Il y a plus de trente ans, l'idée d'une Journée internationale des Monuments et des Sites est née en Tunisie. C'était à l'occasion d'un colloque organisé à Hammamet, en 1982, par le Comité tunisien du Conseil International des Monuments et des Sites (ICOMOS). L'organisation non gouvernementale, qui œuvre sous l'égide de l'UNESCO, a entériné, en novembre 1983, la proposition formulée en Tunisie, en choisissant la Journée du 18 avril pour célébrer les monuments et les sites. Depuis, le monde entier célèbre, chaque année, la journée pour laquelle un thème est retenu par l'ICOMOS. A partir de 2001, Le Conseil international choisit des thèmes annuels en rapport avec sa mission qui consiste à « promouvoir la conservation, la protection, l'utilisation et la mise en valeur du patrimoine culturel dans le monde ». Le Comité ICOMOS Tunisie existe depuis plusieurs décennies mais les rapports entre notre pays et l'organisation internationale semblent, à travers de nombreux constats, faibles et invisibles.

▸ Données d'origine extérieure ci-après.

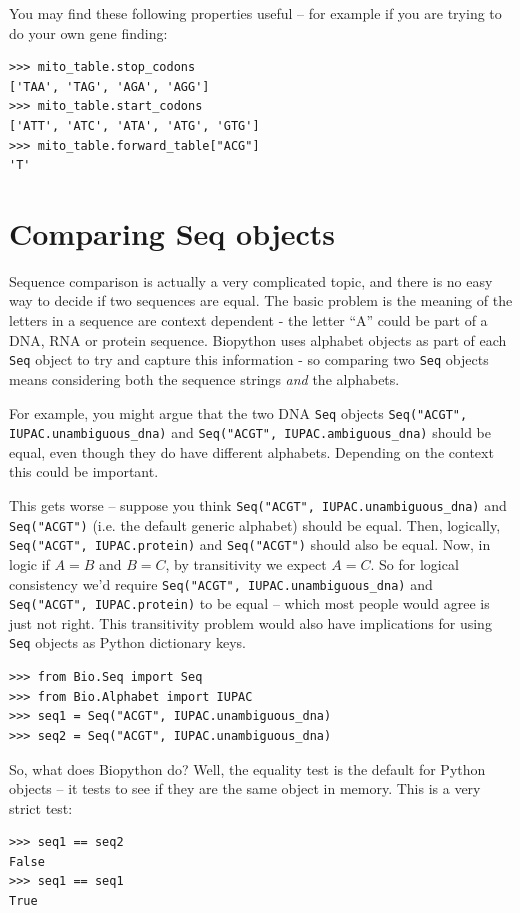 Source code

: \documentclass{report}
\begin{document}
You may find these following properties useful -- for example if you are trying
to do your own gene finding:
\begin{verbatim}
>>> mito_table.stop_codons
['TAA', 'TAG', 'AGA', 'AGG']
>>> mito_table.start_codons
['ATT', 'ATC', 'ATA', 'ATG', 'GTG']
>>> mito_table.forward_table["ACG"]
'T'
\end{verbatim}

\section{Comparing Seq objects}
\label{sec:seq-comparison}

Sequence comparison is actually a very complicated topic, and there is no easy
way to decide if two sequences are equal. The basic problem is the meaning of
the letters in a sequence are context dependent - the letter ``A'' could be part
of a DNA, RNA or protein sequence. Biopython uses alphabet objects as part of
each \verb|Seq| object to try and capture this information - so comparing two
\verb|Seq| objects means considering both the sequence strings \emph{and} the
alphabets.

For example, you might argue that the two DNA \verb|Seq| objects
\texttt{Seq("ACGT", IUPAC.unambiguous\_dna)} and
\texttt{Seq("ACGT", IUPAC.ambiguous\_dna)} should be equal, even though
they do have different alphabets. Depending on the context this could be
important.

This gets worse -- suppose you think \texttt{Seq("ACGT",
IUPAC.unambiguous\_dna)} and \texttt{Seq("ACGT")} (i.e. the default generic
alphabet) should be equal. Then, logically, \texttt{Seq("ACGT", IUPAC.protein)}
and \texttt{Seq("ACGT")} should also be equal. Now, in logic if $A=B$ and
$B=C$, by transitivity we expect $A=C$. So for logical consistency we'd
require \texttt{Seq("ACGT", IUPAC.unambiguous\_dna)} and \texttt{Seq("ACGT",
IUPAC.protein)} to be equal -- which most people would agree is just not right.
This transitivity problem would also have implications for using \verb|Seq|
objects as Python dictionary keys.

\begin{verbatim}
>>> from Bio.Seq import Seq
>>> from Bio.Alphabet import IUPAC
>>> seq1 = Seq("ACGT", IUPAC.unambiguous_dna)
>>> seq2 = Seq("ACGT", IUPAC.unambiguous_dna)
\end{verbatim}

So, what does Biopython do? Well, the equality test is the default for Python
objects -- it tests to see if they are the same object in memory. This is a
very strict test:
\begin{verbatim}
>>> seq1 == seq2
False
>>> seq1 == seq1
True
\end{verbatim}
\end{document}
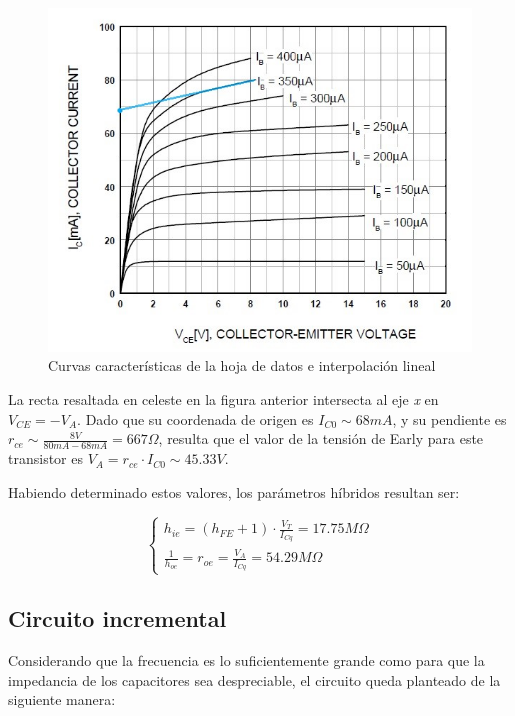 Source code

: \documentclass[../../e1_tp1_main.tex]{subfiles}
\begin{document}
\begin{figure} [H]
	\centering
	\includegraphics[scale=0.8]{imagenes/early.jpg}
	\caption{Curvas caracter\'isticas de la hoja de datos e interpolaci\'on lineal}
\end{figure}

La recta resaltada en celeste en la figura anterior intersecta al eje \textit{x} en $V_{CE}=-V_A$. Dado que su coordenada de origen es $I_{C0}\sim 68mA$, y su pendiente es $r_{ce}\sim \frac{8V}{80mA-68mA} = 667\Omega$, resulta que el valor de la tensi\'on de Early para este transistor es $V_A = r_{ce} \cdot I_{C0} \sim 45.33V$.\par

Habiendo determinado estos valores, los par\'ametros h\'ibridos resultan ser:

 \[\left\{
\begin{aligned}
	h_{ie}= (h_{FE}+1) \cdot \frac{V_T}{I_{Cq}} = 17.75M\Omega\\
	\frac{1}{h_{oe}} = r_{oe} = \frac{V_A}{I_{Cq}} = 54.29M\Omega
 \end{aligned}
 \right.\]


\subsection{Circuito incremental}

Considerando que la frecuencia es lo suficientemente grande como para que la impedancia de los capacitores sea despreciable, el circuito queda planteado de la siguiente manera:
\end{document}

La Journée internationale est superbement occultée en Tunisie
La Journée mondiale des Monuments et des sites n'a jamais été célébrée en tant que telle en Tunisie. Depuis 1992, elle a été anonymement choisie comme date du commencement du ''Mois du Patrimoine'', institué par l'Ancien régime sur proposition des experts de l'Institut national du Patrimoine (INP) qui monopolisent les rapports avec l'ICOMOS. La fin de ce ''Mois'' coïncide, tout aussi anonymement, avec la Journée internationale des Musées, fixée au 18 mai. Cette option tunisienne a eu, entre autres conséquences néfastes, l'absence de la visibilité de l'une et l'autre des deux journées. Elle a aussi privé la Tunisie d'une célébration organisée en symbiose avec les différentes nations.
Depuis quelques années, la dégradation de la gestion du ''Mois du Patrimoine'' est devenue criarde. Finie l'époque où des banderoles rappelaient aux passants l'existence de cette manifestation ! Les deux établissements du Ministère de la Culture et de la sauvegarde du Patrimoine qui ont la charge de la célébration du ''Mois'' sont l'INP et l'Agence de Mise en Valeur et Promotion du Patrimoine (AMVPPC). Au vu de la programmation et de la publicité qu'ils assuraient à la manifestation, ils semblaient, ces dernières années, plutôt la subir que s'y intéresser avec enthousiasme. Leur Ministère de tutelle qui leur délègue la tâche, ne s'en occupe lui-même que sur le plan protocolaire. Ainsi, le Tunisien attaché au Patrimoine a la plus grande peine à glaner des renseignements sur la 24è édition du ‘'Mois du Patrimoine qui a lieu cette année. A quelques jours de l'édition 2015, le site WEB du Ministère de la Culture et de la Sauvegarde du Patrimoine est fermé pour cause d'entretien et celui de l'INP observe un silence total ; le site de l'AMVPPC annonce la manifestation dans une rubrique qui restait inaccessible, la veille du jour ''J''. Les mass médias diffusent l'information avec la plus grande parcimonie ; ils se manifesteront surtout en rendant compte, à leur manière, de l'inauguration et de la clôture qui seront, peut-être présidées par de hauts responsables gouvernementaux Pourtant, le thème du ''Mois'' semble avoir été arrêté depuis plusieurs semaines puisque des Commissaires régionaux de la Culture et de la Sauvegarde du Patrimoine l'ont communiqué à des associations qui œuvrent dans le domaine du Patrimoine. La discrétion officielle s'expliquait peut-être par l'inachèvement du programme qui s'avère être d'une indigence et d'une redondance affligeantes.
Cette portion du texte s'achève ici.